FYI I am on RH with Mozilla right now.
rustskull
09-20-2002, 03:25 AM
intuition tells me (and I haven;t dealt with xp yet, so there may be issues....probably not, but do some reading!) that you should partition your hdd space into 5-6 partitions, leaving enough for the linux installs. not sure how your install works, but at some point ALL the installs (windows, linux, solaris, whatever) ask you if you want to partition the disk. me presonally, I would do it with cfdisk (ultra stable, easy to use, and supports practically every filesystem type on the planet), but you can use your own preference as long as it supports both m$ and *nix filesystems (you're not doing anything advanced like the hurd or reiserfs...?).
make partitions for 98 and xp in the first two (either/or, it probably doesn't matter which comes first, but it might...) and let them write whatever the hell they feel like in the mbr. Actually win2k does funny stuff with drive naming, so you better install xp (if it's anything like win2k) after 98 to make sure that it recognizes the 98 install, if you care. be careful not to let it eat it, if nothing else m$'s OS become more predatory with every release. after that, it really doesn't matter (unless you come up against hd partition naming limitations for secondary and primary) where you put them. There's arguments for what to do about secondary and primary partitions, but as long as windoze gets to own the primary partitions, who cares. If someone can explain to me the difference (other than aesthetic) between what linux cares about primary and secondary, I'm all ears, but for so far, it hasn't seemed to matter much to linux what I stuck it on...windows on the other hand...geeez...talk about grabby. anyhow, some people like to use a swap partition for windows, do that if you want, but it can't be the same as the linux swap because the initialization process is different. at least I've never bothered trying to use a vfat for linux swap, it always seems to want to be "linux swap" format. oh well, you can try it and report back if you are able to use the same swap partition for windows and linux interchangeably. You will absolutely want to have one for linux. you may also want to make a 6th partition that you can use to store data on (better make it cross compatible) so that you can blow away any of the systems you want and still physically have your data (you can always rescue it with a bootflop set, shoudl it come to that). When you do the linux installs, let linux own the mbr, grub, lilo, smart boot manager, whatever, you don't care as long as it's simple and lets you gboot whatver you want.
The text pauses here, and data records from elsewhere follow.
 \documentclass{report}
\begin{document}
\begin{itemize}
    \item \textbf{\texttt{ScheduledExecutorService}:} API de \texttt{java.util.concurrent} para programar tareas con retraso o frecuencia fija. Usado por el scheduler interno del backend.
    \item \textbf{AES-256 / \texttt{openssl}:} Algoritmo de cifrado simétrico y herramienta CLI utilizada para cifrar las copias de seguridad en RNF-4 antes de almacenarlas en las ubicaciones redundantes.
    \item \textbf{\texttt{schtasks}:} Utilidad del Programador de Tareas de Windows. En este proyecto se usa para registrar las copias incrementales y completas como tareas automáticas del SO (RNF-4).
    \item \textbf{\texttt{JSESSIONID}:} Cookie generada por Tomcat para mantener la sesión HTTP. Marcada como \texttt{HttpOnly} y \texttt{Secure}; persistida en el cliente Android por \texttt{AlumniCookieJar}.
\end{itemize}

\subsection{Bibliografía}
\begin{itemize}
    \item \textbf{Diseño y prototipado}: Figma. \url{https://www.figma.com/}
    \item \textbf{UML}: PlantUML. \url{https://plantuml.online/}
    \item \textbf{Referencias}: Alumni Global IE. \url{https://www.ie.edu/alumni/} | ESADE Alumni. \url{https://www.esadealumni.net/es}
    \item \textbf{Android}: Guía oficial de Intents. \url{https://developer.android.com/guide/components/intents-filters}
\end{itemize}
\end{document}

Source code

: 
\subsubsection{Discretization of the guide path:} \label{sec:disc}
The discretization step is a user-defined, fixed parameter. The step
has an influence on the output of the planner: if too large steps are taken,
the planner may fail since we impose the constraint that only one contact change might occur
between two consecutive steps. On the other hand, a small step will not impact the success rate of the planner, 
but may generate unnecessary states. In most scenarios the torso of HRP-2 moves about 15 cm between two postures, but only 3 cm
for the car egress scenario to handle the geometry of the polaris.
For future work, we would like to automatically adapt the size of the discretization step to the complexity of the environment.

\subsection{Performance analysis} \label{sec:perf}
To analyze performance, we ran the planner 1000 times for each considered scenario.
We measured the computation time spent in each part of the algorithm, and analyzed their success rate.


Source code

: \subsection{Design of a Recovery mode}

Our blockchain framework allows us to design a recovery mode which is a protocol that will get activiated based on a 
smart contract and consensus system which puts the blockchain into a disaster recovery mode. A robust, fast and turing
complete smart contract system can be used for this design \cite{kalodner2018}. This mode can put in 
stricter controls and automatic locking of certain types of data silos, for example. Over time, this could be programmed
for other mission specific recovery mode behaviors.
I don't htinkn it's as hard as people make it out to be (I've got a couple dual booters) as long as you don't try to go about it the hard way (sounds dumb, but that's pretty accurate). linux plays nice with everything, so what's the harm in loading the particlar ones first and letting them think they own the block instead of just a chunk?
it's [pretty damn straight forward, acutally...all other variable removed. I fyou gots a winmodem, you's on yer own.
alternately you can stick a drive in, install, then take it out (since you got a bunch), put another in and repeat the process till you have all your os set up.. then stick them all back in and shove lilo (or equivalent) into mbr and boot whatever you want.
you shouldn't need to make a boot partition, unless you want to store your configs there and make your system rock solid (not dependant on any installed os to provide it with configs, like the 10101010101010101010101 problem)... Any discussion on why you need a boot partition, instead of just the little mbr space, is also more than welcome.
as usual more than you wanted or was necessary...
HTH -rust
CrashTestDummy9
09-20-2002, 03:53 AM
A separate boot partition is as helpful as a seperate /home partition . Or a separate usr/local partition . Especially if they are on multiple physical drives . You know as well as anyone what the benefits are . Of course most linux users on this site at least , reinstall a different distro every couple of weeks or so . It makes me wonder.